-------- Given data

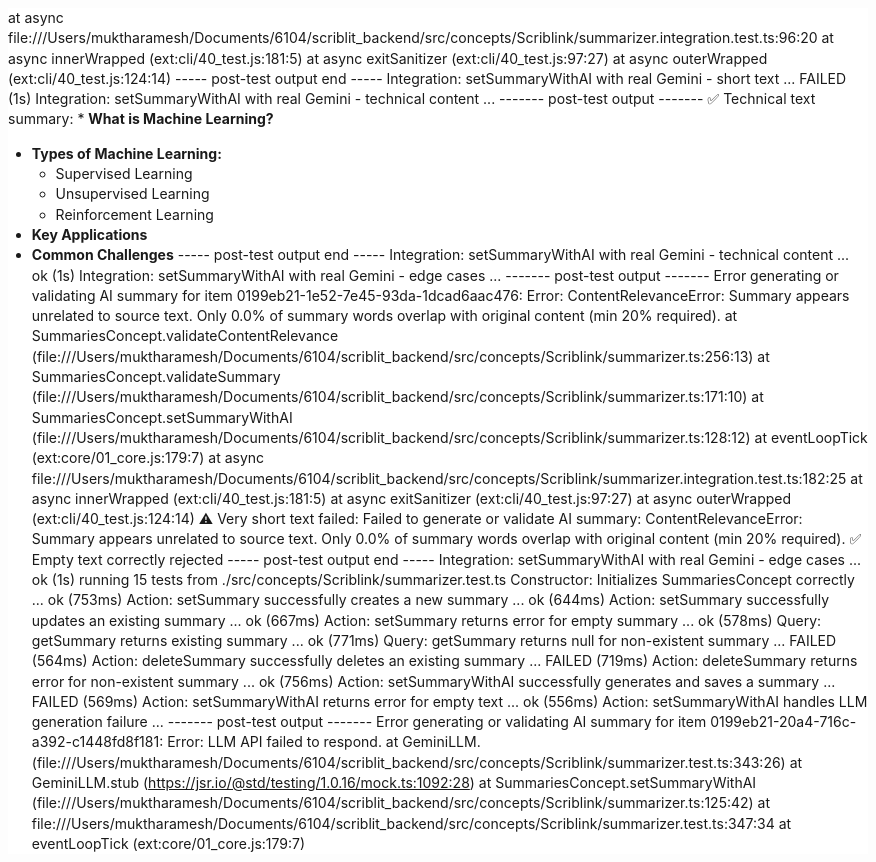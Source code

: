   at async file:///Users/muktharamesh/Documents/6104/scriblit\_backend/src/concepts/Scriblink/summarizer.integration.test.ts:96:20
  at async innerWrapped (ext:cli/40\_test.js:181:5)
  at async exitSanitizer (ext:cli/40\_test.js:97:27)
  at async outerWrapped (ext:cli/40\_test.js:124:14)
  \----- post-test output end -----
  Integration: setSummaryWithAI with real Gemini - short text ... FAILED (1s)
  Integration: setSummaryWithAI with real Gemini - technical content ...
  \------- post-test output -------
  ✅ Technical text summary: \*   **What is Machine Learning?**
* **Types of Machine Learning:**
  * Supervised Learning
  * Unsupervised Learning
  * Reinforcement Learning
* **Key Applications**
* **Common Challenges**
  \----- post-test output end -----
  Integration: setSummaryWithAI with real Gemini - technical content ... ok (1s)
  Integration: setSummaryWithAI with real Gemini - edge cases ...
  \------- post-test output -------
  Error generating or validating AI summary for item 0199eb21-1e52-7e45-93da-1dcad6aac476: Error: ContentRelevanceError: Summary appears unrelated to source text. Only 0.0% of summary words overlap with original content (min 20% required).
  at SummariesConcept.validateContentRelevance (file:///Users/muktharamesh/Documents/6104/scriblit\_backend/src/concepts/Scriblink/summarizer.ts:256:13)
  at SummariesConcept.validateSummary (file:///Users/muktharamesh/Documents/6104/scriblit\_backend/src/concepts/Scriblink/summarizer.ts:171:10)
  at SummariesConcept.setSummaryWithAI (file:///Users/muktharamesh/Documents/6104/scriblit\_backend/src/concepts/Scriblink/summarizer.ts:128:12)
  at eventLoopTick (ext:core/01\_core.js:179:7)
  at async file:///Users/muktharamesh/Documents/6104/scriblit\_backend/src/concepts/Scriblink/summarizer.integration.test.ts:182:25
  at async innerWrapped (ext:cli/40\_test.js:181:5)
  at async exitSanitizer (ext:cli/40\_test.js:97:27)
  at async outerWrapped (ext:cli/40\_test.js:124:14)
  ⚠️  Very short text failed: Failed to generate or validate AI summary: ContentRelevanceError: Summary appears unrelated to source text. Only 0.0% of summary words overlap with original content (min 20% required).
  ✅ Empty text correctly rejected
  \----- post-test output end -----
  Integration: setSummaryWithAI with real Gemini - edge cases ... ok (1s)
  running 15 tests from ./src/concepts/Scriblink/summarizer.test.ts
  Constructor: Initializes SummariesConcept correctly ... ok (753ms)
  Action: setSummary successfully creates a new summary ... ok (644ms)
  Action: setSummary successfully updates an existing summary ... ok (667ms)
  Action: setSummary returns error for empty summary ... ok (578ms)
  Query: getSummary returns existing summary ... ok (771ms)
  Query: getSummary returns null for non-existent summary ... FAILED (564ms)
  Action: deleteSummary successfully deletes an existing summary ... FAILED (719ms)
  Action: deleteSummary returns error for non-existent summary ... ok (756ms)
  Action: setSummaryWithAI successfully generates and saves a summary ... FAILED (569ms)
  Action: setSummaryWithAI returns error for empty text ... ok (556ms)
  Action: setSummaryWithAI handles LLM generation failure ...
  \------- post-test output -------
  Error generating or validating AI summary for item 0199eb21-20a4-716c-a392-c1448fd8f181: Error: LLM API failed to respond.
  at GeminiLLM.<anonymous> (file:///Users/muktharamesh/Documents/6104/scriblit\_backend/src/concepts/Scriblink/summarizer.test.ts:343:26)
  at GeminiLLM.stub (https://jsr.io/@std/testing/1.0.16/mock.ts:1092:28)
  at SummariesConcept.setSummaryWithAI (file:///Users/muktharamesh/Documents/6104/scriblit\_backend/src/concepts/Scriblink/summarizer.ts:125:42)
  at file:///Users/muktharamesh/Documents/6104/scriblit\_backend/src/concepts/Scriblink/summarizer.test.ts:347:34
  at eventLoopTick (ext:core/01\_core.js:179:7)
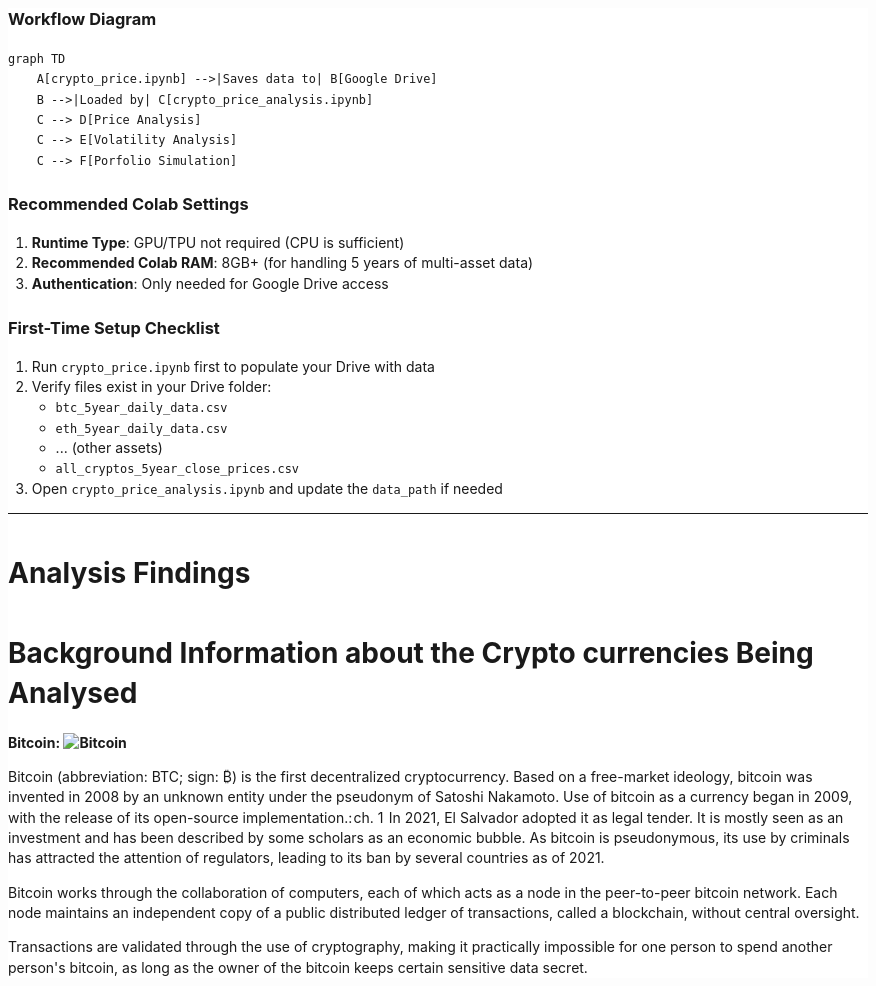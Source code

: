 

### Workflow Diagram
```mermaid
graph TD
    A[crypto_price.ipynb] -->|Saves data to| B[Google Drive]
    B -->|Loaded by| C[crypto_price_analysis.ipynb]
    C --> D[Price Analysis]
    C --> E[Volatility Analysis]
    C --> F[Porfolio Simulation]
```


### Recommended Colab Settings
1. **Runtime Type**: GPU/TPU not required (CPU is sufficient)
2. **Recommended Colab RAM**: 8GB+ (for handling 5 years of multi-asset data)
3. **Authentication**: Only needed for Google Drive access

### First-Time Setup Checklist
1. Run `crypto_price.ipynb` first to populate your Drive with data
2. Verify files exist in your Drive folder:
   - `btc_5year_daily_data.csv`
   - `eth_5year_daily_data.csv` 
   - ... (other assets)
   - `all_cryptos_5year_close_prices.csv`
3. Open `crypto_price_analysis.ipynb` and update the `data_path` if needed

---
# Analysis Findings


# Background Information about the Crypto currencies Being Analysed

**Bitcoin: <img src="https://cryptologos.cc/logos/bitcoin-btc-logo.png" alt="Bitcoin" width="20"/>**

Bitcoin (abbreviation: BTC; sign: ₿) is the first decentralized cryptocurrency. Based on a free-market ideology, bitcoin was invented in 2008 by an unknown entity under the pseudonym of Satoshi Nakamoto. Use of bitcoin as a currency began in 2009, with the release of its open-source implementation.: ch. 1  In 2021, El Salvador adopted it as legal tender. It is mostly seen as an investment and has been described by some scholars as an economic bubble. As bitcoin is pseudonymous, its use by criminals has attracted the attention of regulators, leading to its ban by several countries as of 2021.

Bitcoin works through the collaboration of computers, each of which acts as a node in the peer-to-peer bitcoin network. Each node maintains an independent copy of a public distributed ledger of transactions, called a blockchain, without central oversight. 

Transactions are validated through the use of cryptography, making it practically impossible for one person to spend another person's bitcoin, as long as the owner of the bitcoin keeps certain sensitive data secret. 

----------------

_Brief_
Every line in the material above that has the word "real" should be copied.

_Result of the task_
  Integration: setSummaryWithAI with real Gemini - short text ... FAILED (1s)
  Integration: setSummaryWithAI with real Gemini - technical content ...
  Integration: setSummaryWithAI with real Gemini - technical content ... ok (1s)
  Integration: setSummaryWithAI with real Gemini - edge cases ...
  Integration: setSummaryWithAI with real Gemini - edge cases ... ok (1s)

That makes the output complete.